WHAT IS BEING ASKED: Scan the lines below for the string "facility". Reply with how many match, and no other words.

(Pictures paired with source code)
..........

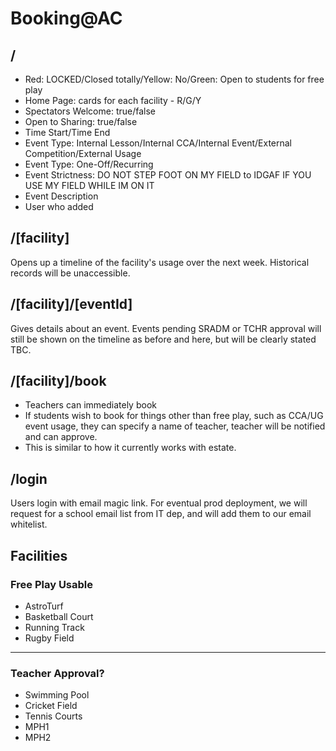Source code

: # Booking@AC

## /

- Red: LOCKED/Closed totally/Yellow: No/Green: Open to students for free play
- Home Page: cards for each facility - R/G/Y
- Spectators Welcome: true/false
- Open to Sharing: true/false
- Time Start/Time End
- Event Type: Internal Lesson/Internal CCA/Internal Event/External Competition/External Usage
- Event Type: One-Off/Recurring
- Event Strictness: DO NOT STEP FOOT ON MY FIELD to IDGAF IF YOU USE MY FIELD WHILE IM ON IT
- Event Description
- User who added

## /[facility]
Opens up a timeline of the facility's usage over the next week. Historical records will be unaccessible.

## /[facility]/[eventId]
Gives details about an event. Events pending SRADM or TCHR approval will still be shown on the timeline as before and here, but will be clearly stated TBC.

## /[facility]/book
- Teachers can immediately book
- If students wish to book for things other than free play, such as CCA/UG event usage, they can specify a name of teacher, teacher will be notified and can approve.
- This is similar to how it currently works with estate.

## /login
Users login with email magic link. For eventual prod deployment, we will request for a school email list from IT dep, and will add them to our email whitelist.

## Facilities

### Free Play Usable
- AstroTurf 
- Basketball Court
- Running Track
- Rugby Field

---
### Teacher Approval?
- Swimming Pool
- Cricket Field
- Tennis Courts
- MPH1
- MPH2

..........

COMPLETED TASK: 5